**Your task**
Which of the lines in the data below contain the string "different"? Copy each of them.

+ + + + + + +

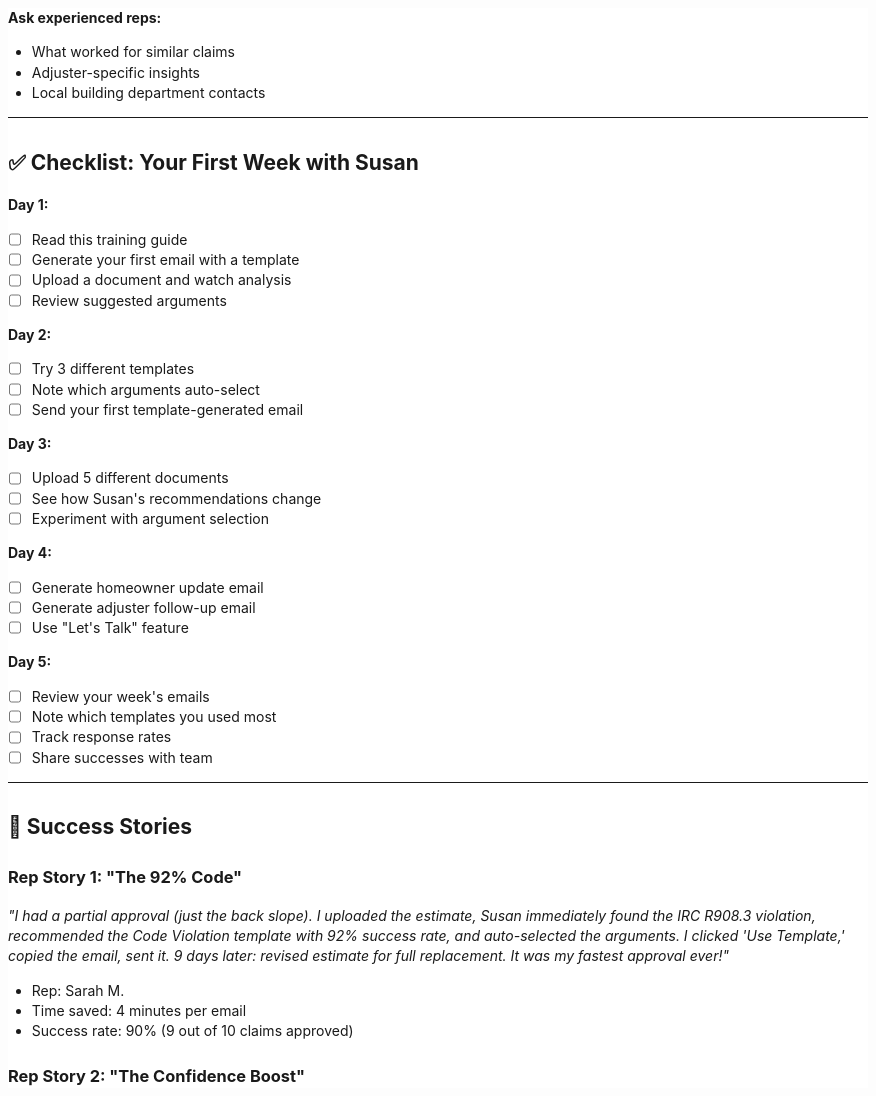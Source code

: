 **Ask experienced reps:**
- What worked for similar claims
- Adjuster-specific insights
- Local building department contacts

---

## ✅ Checklist: Your First Week with Susan

**Day 1:**
- [ ] Read this training guide
- [ ] Generate your first email with a template
- [ ] Upload a document and watch analysis
- [ ] Review suggested arguments

**Day 2:**
- [ ] Try 3 different templates
- [ ] Note which arguments auto-select
- [ ] Send your first template-generated email

**Day 3:**
- [ ] Upload 5 different documents
- [ ] See how Susan's recommendations change
- [ ] Experiment with argument selection

**Day 4:**
- [ ] Generate homeowner update email
- [ ] Generate adjuster follow-up email
- [ ] Use "Let's Talk" feature

**Day 5:**
- [ ] Review your week's emails
- [ ] Note which templates you used most
- [ ] Track response rates
- [ ] Share successes with team

---

## 🌟 Success Stories

### Rep Story 1: "The 92% Code"

*"I had a partial approval (just the back slope). I uploaded the estimate, Susan immediately found the IRC R908.3 violation, recommended the Code Violation template with 92% success rate, and auto-selected the arguments. I clicked 'Use Template,' copied the email, sent it. 9 days later: revised estimate for full replacement. It was my fastest approval ever!"*

- Rep: Sarah M.
- Time saved: 4 minutes per email
- Success rate: 90% (9 out of 10 claims approved)

### Rep Story 2: "The Confidence Boost"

+ + + + + + +

**Answer space**
- [ ] Try 3 different templates
- [ ] Upload 5 different documents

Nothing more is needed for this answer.